Art. 1.242. Adquire também a propriedade do imóvel aquele que, contínua e incontestadamente, com justo título e boa-fé, o possuir por dez anos.
Parágrafo único. Será de cinco anos o prazo previsto neste artigo se o imóvel houver sido adquirido, onerosamente, com base no registro constante do respectivo cartório, cancelada posteriormente, desde que os possuidores nele tiverem estabelecido a sua moradia, ou realizado investimentos de interesse social e econômico.
Vale destacar, que o prazo da usucapião ordinária sofreu redução, conforme se verifica no parágrafo único do art. 1.242 do Código Civil, para 5 anos, na hipótese de o possuidor ter adquirido o imóvel por justo título, em caráter oneroso e o registro houver sido cancelado.
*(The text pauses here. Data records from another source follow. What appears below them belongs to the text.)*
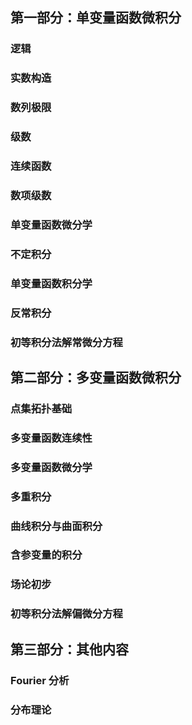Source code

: ## 第一部分：单变量函数微积分

### 逻辑

### 实数构造

### 数列极限

### 级数

### 连续函数

### 数项级数

### 单变量函数微分学

### 不定积分

### 单变量函数积分学

### 反常积分

### 初等积分法解常微分方程

## 第二部分：多变量函数微积分

### 点集拓扑基础

### 多变量函数连续性

### 多变量函数微分学

### 多重积分

### 曲线积分与曲面积分

### 含参变量的积分

### 场论初步

### 初等积分法解偏微分方程

## 第三部分：其他内容

### Fourier 分析

### 分布理论



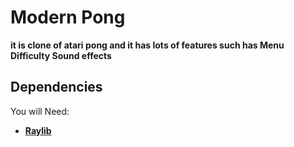 # Modern Pong
**it is clone of atari pong and it has lots of features such has Menu Difficulty Sound effects**
## Dependencies
You will Need:
  - **[Raylib](https://www.raylib.com/)**
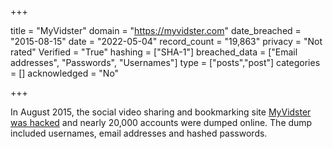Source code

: +++

title = "MyVidster"
domain = "https://myvidster.com"
date_breached = "2015-08-15"
date = "2022-05-04"
record_count = "19,863"
privacy = "Not rated"
Verified = "True"
hashing = ["SHA-1"]
breached_data = ["Email addresses", "Passwords", "Usernames"]
type = ["posts","post"]
categories = []
acknowledged = "No"


+++


In August 2015, the social video sharing and bookmarking site <a href="https://www.reddit.com/r/pwned/comments/3h4tud/myvidstercom_hacked_1_million_member_database/" target="_blank" rel="noopener">MyVidster was hacked</a> and nearly 20,000 accounts were dumped online. The dump included usernames, email addresses and hashed passwords.

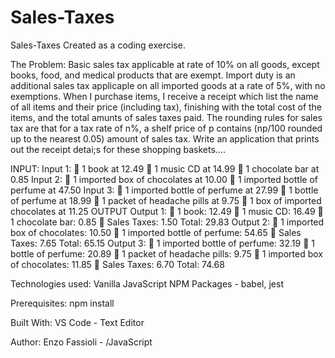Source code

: # Sales-Taxes

Sales-Taxes
Created as a coding exercise.

The Problem:
Basic sales tax applicable at rate of 10% on all goods, except books, food, and medical products that are exempt. Import duty is an additional sales tax applicaple on all imported goods at a rate of 5%, with no exemptions.
When I purchase items, I receive a receipt which list the name of all items and their price (including tax), finishing with the total cost of the items, and the total amunts of sales taxes paid. The rounding rules for sales tax are that for a tax rate of n%, a shelf price of p contains (np/100 rounded up to the nearest 0.05) amount of sales tax.
Write an application that prints out the receipt detai;s for these shopping baskets....

INPUT:
Input 1:
 1 book at 12.49
 1 music CD at 14.99
 1 chocolate bar at 0.85
Input 2:
 1 imported box of chocolates at 10.00
 1 imported bottle of perfume at 47.50
Input 3:
 1 imported bottle of perfume at 27.99
 1 bottle of perfume at 18.99
 1 packet of headache pills at 9.75
 1 box of imported chocolates at 11.25
OUTPUT
Output 1:
 1 book: 12.49
 1 music CD: 16.49
 1 chocolate bar: 0.85
 Sales Taxes: 1.50 Total: 29.83
Output 2:
 1 imported box of chocolates: 10.50
 1 imported bottle of perfume: 54.65
 Sales Taxes: 7.65 Total: 65.15
Output 3:
 1 imported bottle of perfume: 32.19
 1 bottle of perfume: 20.89
 1 packet of headache pills: 9.75
 1 imported box of chocolates: 11.85
 Sales Taxes: 6.70 Total: 74.68

Technologies used:
Vanilla JavaScript
NPM Packages - babel, jest

Prerequisites: npm install

Built With:
VS Code - Text Editor

Author:
Enzo Fassioli - /JavaScript
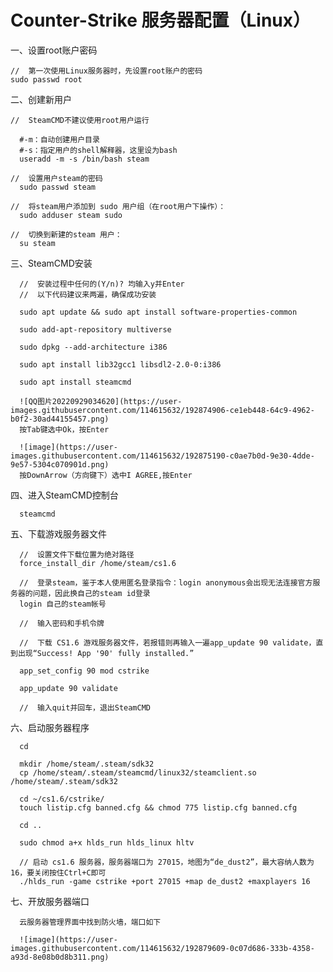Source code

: # Counter-Strike 服务器配置（Linux）
  一、设置root账户密码
  
    //  第一次使用Linux服务器时，先设置root账户的密码
    sudo passwd root
  
  二、创建新用户
  
    //  SteamCMD不建议使用root用户运行
    
      #-m：自动创建用户目录
      #-s：指定用户的shell解释器，这里设为bash
      useradd -m -s /bin/bash steam
      
    //  设置用户steam的密码
      sudo passwd steam
      
    //  将steam用户添加到 sudo 用户组（在root用户下操作）：
      sudo adduser steam sudo
    
    //  切换到新建的steam 用户：
      su steam
      
   三、SteamCMD安装
      
      //  安装过程中任何的(Y/n)? 均输入y并Enter
      //  以下代码建议来两遍，确保成功安装
      
      sudo apt update && sudo apt install software-properties-common
      
      sudo add-apt-repository multiverse
      
      sudo dpkg --add-architecture i386
      
      sudo apt install lib32gcc1 libsdl2-2.0-0:i386
      
      sudo apt install steamcmd

      ![QQ图片20220929034620](https://user-images.githubusercontent.com/114615632/192874906-ce1eb448-64c9-4962-b0f2-30ad44155457.png)
      按Tab键选中Ok，按Enter
      
      ![image](https://user-images.githubusercontent.com/114615632/192875190-c0ae7b0d-9e30-4dde-9e57-5304c070901d.png)
      按DownArrow（方向键下）选中I AGREE,按Enter
      
   四、进入SteamCMD控制台
   
      steamcmd
   
   五、下载游戏服务器文件
      
      //  设置文件下载位置为绝对路径
      force_install_dir /home/steam/cs1.6
      
      //  登录steam，鉴于本人使用匿名登录指令：login anonymous会出现无法连接官方服务器的问题，因此换自己的steam id登录
      login 自己的steam帐号
      
      //  输入密码和手机令牌
      
      //  下载 CS1.6 游戏服务器文件，若报错则再输入一遍app_update 90 validate，直到出现“Success! App '90' fully installed.”
      
      app_set_config 90 mod cstrike 
      
      app_update 90 validate
      
      //  输入quit并回车，退出SteamCMD
      
  六、启动服务器程序
  
      cd
      
      mkdir /home/steam/.steam/sdk32
      cp /home/steam/.steam/steamcmd/linux32/steamclient.so /home/steam/.steam/sdk32
      
      cd ~/cs1.6/cstrike/
      touch listip.cfg banned.cfg && chmod 775 listip.cfg banned.cfg
      
      cd ..
      
      sudo chmod a+x hlds_run hlds_linux hltv
      
      // 启动 cs1.6 服务器，服务器端口为 27015，地图为“de_dust2”，最大容纳人数为16，要关闭按住Ctrl+C即可
      ./hlds_run -game cstrike +port 27015 +map de_dust2 +maxplayers 16
      
  七、开放服务器端口
      
      云服务器管理界面中找到防火墙，端口如下
      
      ![image](https://user-images.githubusercontent.com/114615632/192879609-0c07d686-333b-4358-a93d-8e08b0d8b311.png)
No entanto, não se pode desconsiderar que o comprador deve ter estabelecido moradia no imóvel, ou que nele tenha realizado investimentos de interesse social e econômico. Assim, em tal modalidade de usucapião, os requisitos são a aquisição a título oneroso, com base no registro posteriormente cancelado, somado à moradia ou investimentos de interesse social e econômico
[5].
A usucapião ordinária está legitimada diante da perda de efeitos jurídicos do título, seja por irregularidade formal ou por vontade. O Código Civil dá garantias a quem se encontra em situação dessa natureza, e que reside no imóvel usucapiendo. Dessa forma, resta clara a proteção do comprador que, além de possuir justo título, gera utilidade para o imóvel, caracterizando o princípio constitucional da função social da propriedade.
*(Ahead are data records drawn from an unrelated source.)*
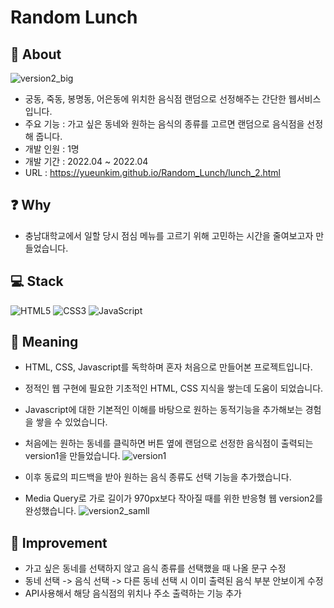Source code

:# Random Lunch

## 📑 About
![version2_big](https://user-images.githubusercontent.com/65431814/173997366-6afd6587-a20c-4e25-bfa7-e82c4805e8bc.gif)
* 궁동, 죽동, 봉명동, 어은동에 위치한 음식점 랜덤으로 선정해주는 간단한 웹서비스입니다.
* 주요 기능 : 가고 싶은 동네와 원하는 음식의 종류를 고르면 랜덤으로 음식점을 선정해 줍니다.
* 개발 인원 : 1명
* 개발 기간 : 2022.04 ~ 2022.04
* URL : https://yueunkim.github.io/Random_Lunch/lunch_2.html

## ❓ Why
* 충남대학교에서 일할 당시 점심 메뉴를 고르기 위해 고민하는 시간을 줄여보고자 만들었습니다.  

## 💻 Stack
![HTML5](https://img.shields.io/badge/html5-%23E34F26.svg?style=for-the-badge&logo=html5&logoColor=white)
![CSS3](https://img.shields.io/badge/css3-%231572B6.svg?style=for-the-badge&logo=css3&logoColor=white)
![JavaScript](https://img.shields.io/badge/javascript-%23323330.svg?style=for-the-badge&logo=javascript&logoColor=%23F7DF1E)

## 🔎 Meaning
* HTML, CSS, Javascript를 독학하며 혼자 처음으로 만들어본 프로젝트입니다.
* 정적인 웹 구현에 필요한 기초적인 HTML, CSS 지식을 쌓는데 도움이 되었습니다.
* Javascript에 대한 기본적인 이해를 바탕으로 원하는 동적기능을 추가해보는 경험을 쌓을 수 있었습니다.
* 처음에는 원하는 동네를 클릭하면 버튼 옆에 랜덤으로 선정한 음식점이 출력되는 version1을 만들었습니다.
![version1](https://user-images.githubusercontent.com/65431814/173997339-67616f0d-9e3b-4582-9a3b-ac3af8695d02.gif)

* 이후 동료의 피드백을 받아 원하는 음식 종류도 선택 기능을 추가했습니다.
* Media Query로 가로 길이가 970px보다 작아질 때를 위한 반응형 웹 version2를 완성했습니다. 
![version2_samll](https://user-images.githubusercontent.com/65431814/173997371-e62afe0b-b439-4ff6-9de3-74a6b42a0222.gif)

## 🔨 Improvement
* 가고 싶은 동네를 선택하지 않고 음식 종류를 선택했을 때 나올 문구 수정
* 동네 선택 -> 음식 선택 -> 다른 동네 선택 시 이미 출력된 음식 부분 안보이게 수정
* API사용해서 해당 음식점의 위치나 주소 출력하는 기능 추가
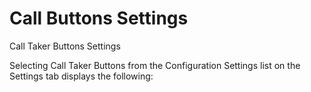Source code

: # Call Buttons Settings

Call Taker Buttons Settings

Selecting Call Taker Buttons from the Configuration Settings list on the Settings tab displays the following:
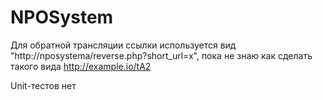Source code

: # NPOSystem

Для обратной трансляции ссылки используется вид "http://nposystema/reverse.php?short_url=x", пока не знаю как сделать такого вида http://example.io/tA2 

Unit-тестов нет
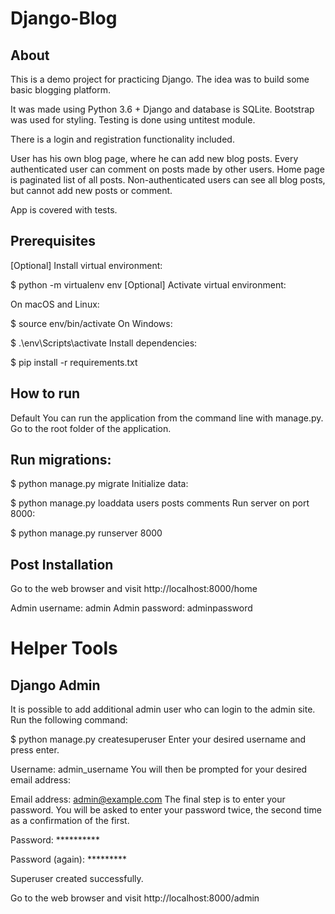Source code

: # Django-Blog

## About
This is a demo project for practicing Django. The idea was to build some basic blogging platform.

It was made using Python 3.6 + Django and database is SQLite. Bootstrap was used for styling. Testing is done using untitest module.

There is a login and registration functionality included.

User has his own blog page, where he can add new blog posts. Every authenticated user can comment on posts made by other users. Home page is paginated list of all posts. Non-authenticated users can see all blog posts, but cannot add new posts or comment.

App is covered with tests.

## Prerequisites
[Optional] Install virtual environment:

$ python -m virtualenv env
[Optional] Activate virtual environment:

On macOS and Linux:

$ source env/bin/activate
On Windows:

$ .\env\Scripts\activate
Install dependencies:

$ pip install -r requirements.txt


## How to run
Default
You can run the application from the command line with manage.py. Go to the root folder of the application.

## Run migrations:

$ python manage.py migrate
Initialize data:

$ python manage.py loaddata users posts comments
Run server on port 8000:

$ python manage.py runserver 8000


## Post Installation
Go to the web browser and visit http://localhost:8000/home

Admin username: admin
Admin password: adminpassword


# Helper Tools

## Django Admin
It is possible to add additional admin user who can login to the admin site. Run the following command:

$ python manage.py createsuperuser
Enter your desired username and press enter.

Username: admin_username
You will then be prompted for your desired email address:

Email address: admin@example.com
The final step is to enter your password. You will be asked to enter your password twice, the second time as a confirmation of the first.

<p>Password: **********</p>
<p>Password (again): *********</p>
<p>Superuser created successfully.</p>
Go to the web browser and visit http://localhost:8000/admin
Por fim, há que se ressaltar que em razão do Enunciado 86 aprovado na I Jornada de Direito Civil, fora consolidado o entendimento de que a expressão “justo título” do Código Civil “abrange todo e qualquer ato jurídico hábil, em tese, a transferir a propriedade, independentemente de registro”.
5. ADJUDICAÇÃO COMPULSÓRIA
Após o cumprimento de todos os itens contratuais de um instrumento privado, o promitente vendedor deve transferir o imóvel ao promitente comprador, sendo que diante de eventual inércia, lhe é conferida a possibilidade de, em juízo, obter a escritura definitiva do bem adquirido.
A promessa de compra e venda utilizada inicialmente para a celebração do negócio, que possui natureza imobiliária, tem sido conceituada como um contrato de testamento, pelo qual as partes se obrigam a realizar, nas condições estabelecidas e de acordo com os preceitos legais, uma escritura definitiva de compra e venda, assim que o preço ajustado for pago
[6].
Ou seja, se houver recusa do vendedor em outorgar escritura pública em nome do comprador, este poderá, por meio de adjudicação compulsória, fazer com que o juiz de direito, por sentença, que virá na forma de carta de adjudicação, substitua a lavratura da escritura pública do imóvel em questão. Para tanto, se mostra essencial que o comprador prove que pagou integralmente o preço e que o vendedor está inadimplente no cumprimento de sua obrigação
[7].
A ação de adjudicação compulsória se trata de uma ação que visa a execução concreta, ou seja, a obtenção de decisão judicial que substitua a concessão da escritura definitiva do imóvel, face à recusa do promitente vendedor, conforme dispõe o artigo 1418 do Código Civil:
O promitente comprador, titular de direito real, pode exigir do promitente vendedor, ou de terceiros, a quem os direitos deste forem cedidos, a outorga da escritura definitiva de compra e venda, conforme o disposto no instrumento preliminar; e, se houver recusa, requerer ao juiz a adjudicação do imóvel.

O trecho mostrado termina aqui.